### Task item
Retype all of the data word for word, without pictures.

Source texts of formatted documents

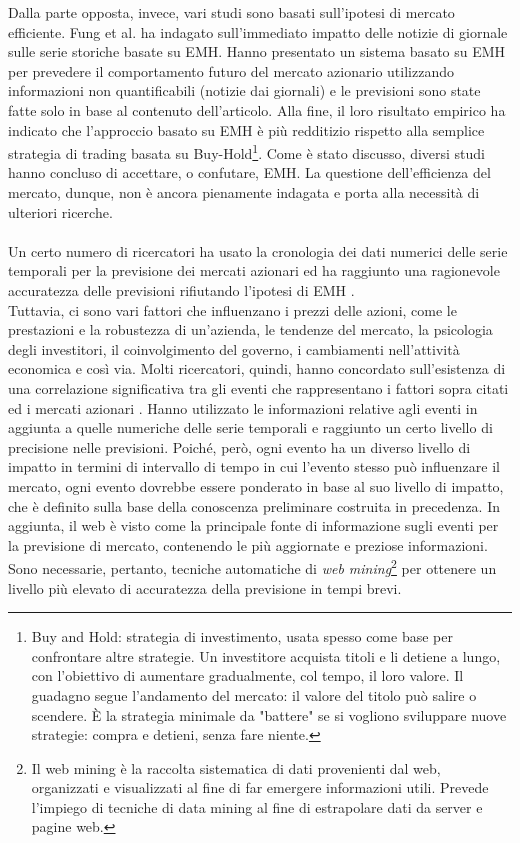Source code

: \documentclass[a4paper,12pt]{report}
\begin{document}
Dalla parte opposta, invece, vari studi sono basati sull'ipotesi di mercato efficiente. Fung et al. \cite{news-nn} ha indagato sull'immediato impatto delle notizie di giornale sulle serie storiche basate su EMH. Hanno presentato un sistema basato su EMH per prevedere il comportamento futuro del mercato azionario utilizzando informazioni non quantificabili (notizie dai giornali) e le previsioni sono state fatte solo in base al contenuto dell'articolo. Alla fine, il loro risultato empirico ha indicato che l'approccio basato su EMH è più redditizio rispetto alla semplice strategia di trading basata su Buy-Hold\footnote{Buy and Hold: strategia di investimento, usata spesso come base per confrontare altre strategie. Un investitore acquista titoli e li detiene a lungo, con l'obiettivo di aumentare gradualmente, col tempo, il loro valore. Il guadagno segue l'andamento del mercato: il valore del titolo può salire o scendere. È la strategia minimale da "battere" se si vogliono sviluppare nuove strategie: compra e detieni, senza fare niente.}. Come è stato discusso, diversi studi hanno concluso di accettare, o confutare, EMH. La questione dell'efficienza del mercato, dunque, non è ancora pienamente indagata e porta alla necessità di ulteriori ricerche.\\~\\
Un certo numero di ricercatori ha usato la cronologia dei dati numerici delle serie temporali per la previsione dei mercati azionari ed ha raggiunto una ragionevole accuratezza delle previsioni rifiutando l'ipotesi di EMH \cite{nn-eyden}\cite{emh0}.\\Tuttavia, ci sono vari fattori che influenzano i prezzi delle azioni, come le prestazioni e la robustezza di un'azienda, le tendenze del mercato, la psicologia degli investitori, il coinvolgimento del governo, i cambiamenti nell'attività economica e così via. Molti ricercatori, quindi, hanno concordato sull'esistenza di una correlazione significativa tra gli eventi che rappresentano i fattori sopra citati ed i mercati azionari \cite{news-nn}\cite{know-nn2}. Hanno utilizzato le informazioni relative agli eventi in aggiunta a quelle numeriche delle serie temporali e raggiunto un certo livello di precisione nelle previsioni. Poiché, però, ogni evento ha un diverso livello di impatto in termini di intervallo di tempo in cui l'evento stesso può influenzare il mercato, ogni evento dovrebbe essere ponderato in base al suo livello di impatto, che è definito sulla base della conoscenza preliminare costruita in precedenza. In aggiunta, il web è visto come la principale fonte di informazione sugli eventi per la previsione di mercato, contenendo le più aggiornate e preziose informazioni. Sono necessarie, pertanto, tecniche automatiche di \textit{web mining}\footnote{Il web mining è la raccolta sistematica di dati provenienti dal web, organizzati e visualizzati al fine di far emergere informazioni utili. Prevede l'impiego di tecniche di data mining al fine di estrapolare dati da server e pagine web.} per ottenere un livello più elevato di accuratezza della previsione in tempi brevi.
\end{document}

### The answer
Source code

: \documentclass[a4paper,12pt]{report}
\begin{document}
Dalla parte opposta, invece, vari studi sono basati sull'ipotesi di mercato efficiente. Fung et al. \cite{news-nn} ha indagato sull'immediato impatto delle notizie di giornale sulle serie storiche basate su EMH. Hanno presentato un sistema basato su EMH per prevedere il comportamento futuro del mercato azionario utilizzando informazioni non quantificabili (notizie dai giornali) e le previsioni sono state fatte solo in base al contenuto dell'articolo. Alla fine, il loro risultato empirico ha indicato che l'approccio basato su EMH è più redditizio rispetto alla semplice strategia di trading basata su Buy-Hold\footnote{Buy and Hold: strategia di investimento, usata spesso come base per confrontare altre strategie. Un investitore acquista titoli e li detiene a lungo, con l'obiettivo di aumentare gradualmente, col tempo, il loro valore. Il guadagno segue l'andamento del mercato: il valore del titolo può salire o scendere. È la strategia minimale da "battere" se si vogliono sviluppare nuove strategie: compra e detieni, senza fare niente.}. Come è stato discusso, diversi studi hanno concluso di accettare, o confutare, EMH. La questione dell'efficienza del mercato, dunque, non è ancora pienamente indagata e porta alla necessità di ulteriori ricerche.\\~\\
Un certo numero di ricercatori ha usato la cronologia dei dati numerici delle serie temporali per la previsione dei mercati azionari ed ha raggiunto una ragionevole accuratezza delle previsioni rifiutando l'ipotesi di EMH \cite{nn-eyden}\cite{emh0}.\\Tuttavia, ci sono vari fattori che influenzano i prezzi delle azioni, come le prestazioni e la robustezza di un'azienda, le tendenze del mercato, la psicologia degli investitori, il coinvolgimento del governo, i cambiamenti nell'attività economica e così via. Molti ricercatori, quindi, hanno concordato sull'esistenza di una correlazione significativa tra gli eventi che rappresentano i fattori sopra citati ed i mercati azionari \cite{news-nn}\cite{know-nn2}. Hanno utilizzato le informazioni relative agli eventi in aggiunta a quelle numeriche delle serie temporali e raggiunto un certo livello di precisione nelle previsioni. Poiché, però, ogni evento ha un diverso livello di impatto in termini di intervallo di tempo in cui l'evento stesso può influenzare il mercato, ogni evento dovrebbe essere ponderato in base al suo livello di impatto, che è definito sulla base della conoscenza preliminare costruita in precedenza. In aggiunta, il web è visto come la principale fonte di informazione sugli eventi per la previsione di mercato, contenendo le più aggiornate e preziose informazioni. Sono necessarie, pertanto, tecniche automatiche di \textit{web mining}\footnote{Il web mining è la raccolta sistematica di dati provenienti dal web, organizzati e visualizzati al fine di far emergere informazioni utili. Prevede l'impiego di tecniche di data mining al fine di estrapolare dati da server e pagine web.} per ottenere un livello più elevato di accuratezza della previsione in tempi brevi.
\end{document}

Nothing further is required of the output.